__TASK TO CARRY OUT__. Exact copies of the lines from the start of the records through the line with "Nessas condições, o" are what the answer must hold; pictures are not part of it.

Items from a dataset
§ §

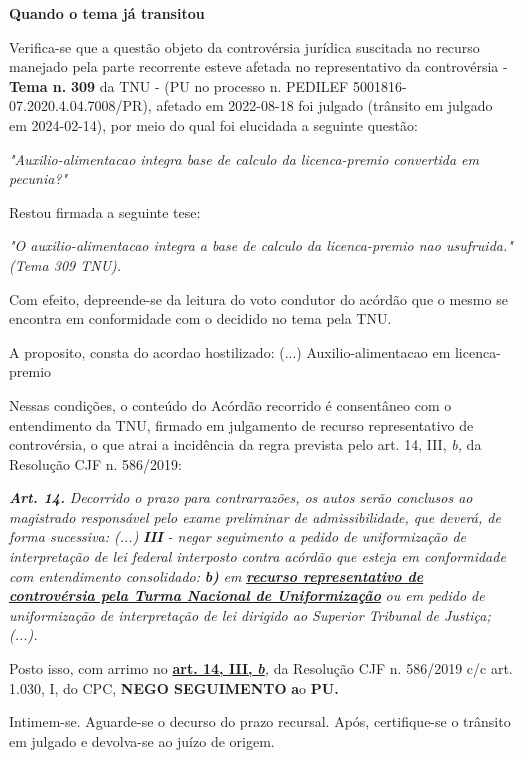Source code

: \documentclass[12pt]{article}
\begin{document}
\justifying
\noindent \textbf{Quando o tema já transitou }

\noindent Verifica-se que a questão objeto da controvérsia jurídica suscitada no recurso manejado pela parte recorrente esteve afetada no representativo da controvérsia - \textbf{Tema n. }\textbf{309} da TNU - (PU no processo n. PEDILEF 5001816-07.2020.4.04.7008/PR),  afetado em 2022-08-18 foi julgado (trânsito em julgado em 2024-02-14), por meio do qual foi elucidada a seguinte questão:

\noindent \textit{"Auxilio-alimentacao integra base de calculo da licenca-premio convertida em pecunia?"}

\noindent Restou firmada a seguinte tese:

\noindent \textit{"O auxilio-alimentacao integra a base de calculo da licenca-premio nao usufruida." (Tema 309 TNU).}

\noindent Com efeito, depreende-se da leitura do voto condutor do acórdão que o mesmo se encontra em conformidade com o decidido no  tema pela TNU.

\noindent A proposito, consta do acordao hostilizado: (...) Auxilio-alimentacao em licenca-premio

\noindent Nessas condições, o conteúdo do Acórdão recorrido é consentâneo com o entendimento da TNU, firmado em julgamento de recurso representativo de controvérsia, o que atrai a incidência da regra prevista pelo art. 14, III, \textit{b,} da Resolução CJF n. 586/2019:

\noindent \textit{\textbf{Art. 14.}}\textit{ Decorrido o prazo para contrarrazões, os autos serão conclusos ao magistrado responsável pelo exame preliminar de admissibilidade, que deverá, de forma sucessiva: (...) }\textit{\textbf{III }}\textit{- negar seguimento a pedido de uniformização de interpretação de lei federal interposto contra acórdão que esteja em conformidade com entendimento consolidado: }\textit{\textbf{b)}}\textit{ em }\uline{\textit{\textbf{recurso representativo de controvérsia pela Turma Nacional de Uniformização}}}\textit{ ou em pedido de uniformização de interpretação de lei dirigido ao Superior Tribunal de Justiça;(...).}

\noindent Posto isso, com arrimo no \uline{\textbf{art. 14, III, }}\uline{\textit{\textbf{b}}}\textit{,} da Resolução CJF n. 586/2019 c/c art. 1.030, I, do CPC, \textbf{NEGO SEGUIMENTO }\textbf{a}o\textbf{ PU}\textbf{.}

\noindent Intimem-se. Aguarde-se o decurso do prazo recursal. Após, certifique-se o trânsito em julgado e devolva-se ao juízo de origem.
\end{document}
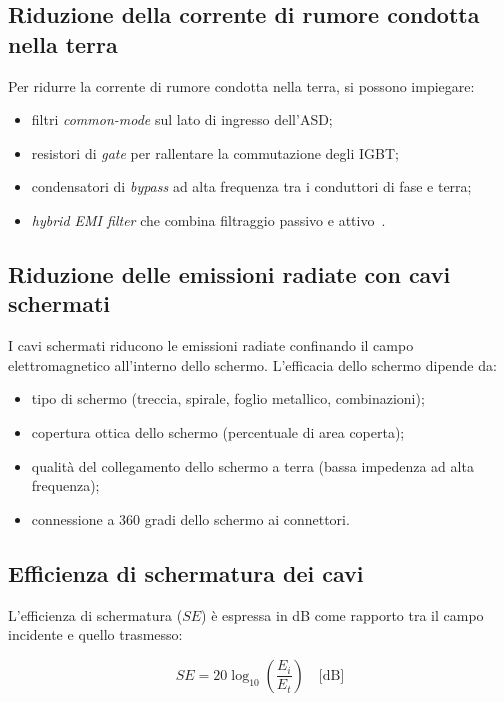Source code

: \subsection{Riduzione della corrente di rumore condotta nella terra}

Per ridurre la corrente di rumore condotta nella terra, si possono impiegare:

\begin{itemize}
\item filtri \textit{common-mode} sul lato di ingresso dell'ASD;
\item resistori di \textit{gate} per rallentare la commutazione degli IGBT;
\item condensatori di \textit{bypass} ad alta frequenza tra i conduttori di fase e terra;
\item \textit{hybrid EMI filter} che combina filtraggio passivo e attivo~\cite{wang2008}.
\end{itemize}

\subsection{Riduzione delle emissioni radiate con cavi schermati}

I cavi schermati riducono le emissioni radiate confinando il campo elettromagnetico all'interno dello schermo. L'efficacia dello schermo dipende da:

\begin{itemize}
\item tipo di schermo (treccia, spirale, foglio metallico, combinazioni);
\item copertura ottica dello schermo (percentuale di area coperta);
\item qualità del collegamento dello schermo a terra (bassa impedenza ad alta frequenza);
\item connessione a 360 gradi dello schermo ai connettori.
\end{itemize}

\subsection{Efficienza di schermatura dei cavi}

L'efficienza di schermatura ($SE$) è espressa in dB come rapporto tra il campo incidente e quello trasmesso:

\begin{equation}
SE = 20 \log_{10} \left( \frac{E_i}{E_t} \right) \quad \text{[dB]}
\end{equation}

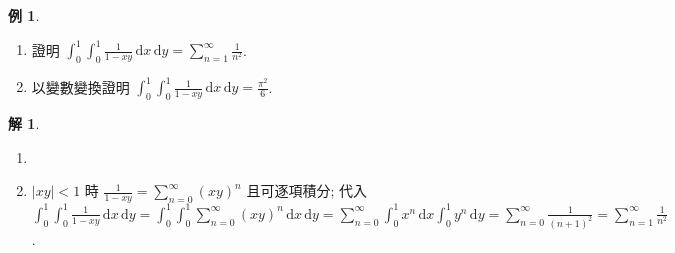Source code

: \documentclass[12pt]{extarticle}
\newcommand{\ds}{\displaystyle}
\theoremstyle{definition}
\newtheorem*{ex}{例}
\newtheorem*{sol}{解}
\begin{document}
\begin{ex}
  \setlength{\columnsep}{-10mm}
  \begin{multicols}{2}
    \begin{enumerate}\setlength{\itemsep}{0pt}
      \item 證明 $\ds\int_0^1\!\int_0^1\!\frac{1}{1 - xy}\,\text{d}x\,\text{d}y = \sum_{n = 1}^\infty\frac{1}{n^2}$.
      \item 以變數變換證明 $\ds\int_0^1\!\int_0^1\!\frac{1}{1 - xy}\,\text{d}x\,\text{d}y = \frac{\pi^2}{6}$.
    \end{enumerate}
  \end{multicols}
\end{ex}

\begin{sol}
  \begin{enumerate}\setlength{\itemsep}{0pt}
    \item[]
    \item $\ds|xy| < 1$ 時 $\ds\frac{1}{1 - xy} = \sum_{n = 0}^\infty(xy)^n$ 且可逐項積分; 代入 $\ds\int_0^1\!\int_0^1\!\frac{1}{1 - xy}\,\text{d}x\,\text{d}y = \int_0^1\!\int_0^1\sum_{n = 0}^\infty(xy)^n\,\text{d}x\,\text{d}y = \sum_{n = 0}^\infty\int_0^1\! x^n\,\text{d}x\int_0^1\!y^n\,\text{d}y = \sum_{n = 0}^\infty\frac{1}{(n + 1)^2} = \sum_{n = 1}^\infty\frac{1}{n^2}$.

\end{enumerate}
\end{sol}
\end{document}
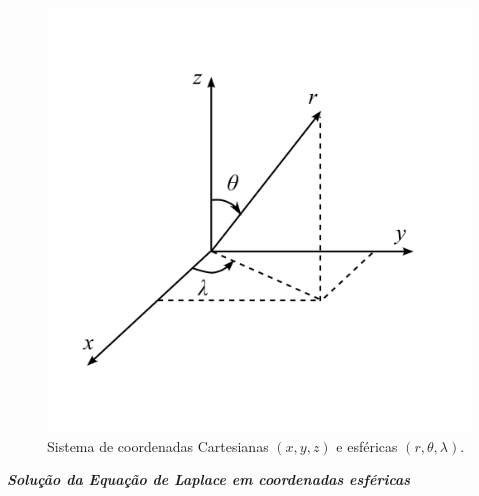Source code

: \documentclass[10pt,a4paper,fleqn]{article}
\begin{document}
\begin{figure}[h]
    \centering
    \includegraphics[scale=1]{Figs/Fig2.png}
    \caption{Sistema de coordenadas Cartesianas $(x,y,z)$ e esf\'{e}ricas $(r,\theta,\lambda)$.}
    \label{fig:fig2}
\end{figure}

\bigskip
\bigskip

\begin{flushleft}
\emph{\textbf{Soluç\~{a}o da Equaç\~{a}o de Laplace em coordenadas esf\'{e}ricas}}
\end{flushleft}

\bigskip
\bigskip
\end{document}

§ §

__WORKED SOLUTION__.
Source code

: \documentclass[12pt]{article}
\begin{document}
\justifying
\noindent \textbf{Quando o tema já transitou }

\noindent Verifica-se que a questão objeto da controvérsia jurídica suscitada no recurso manejado pela parte recorrente esteve afetada no representativo da controvérsia - \textbf{Tema n. }\textbf{309} da TNU - (PU no processo n. PEDILEF 5001816-07.2020.4.04.7008/PR),  afetado em 2022-08-18 foi julgado (trânsito em julgado em 2024-02-14), por meio do qual foi elucidada a seguinte questão:

\noindent \textit{"Auxilio-alimentacao integra base de calculo da licenca-premio convertida em pecunia?"}

\noindent Restou firmada a seguinte tese:

\noindent \textit{"O auxilio-alimentacao integra a base de calculo da licenca-premio nao usufruida." (Tema 309 TNU).}

\noindent Com efeito, depreende-se da leitura do voto condutor do acórdão que o mesmo se encontra em conformidade com o decidido no  tema pela TNU.

\noindent A proposito, consta do acordao hostilizado: (...) Auxilio-alimentacao em licenca-premio

\noindent Nessas condições, o conteúdo do Acórdão recorrido é consentâneo com o entendimento da TNU, firmado em julgamento de recurso representativo de controvérsia, o que atrai a incidência da regra prevista pelo art. 14, III, \textit{b,} da Resolução CJF n. 586/2019:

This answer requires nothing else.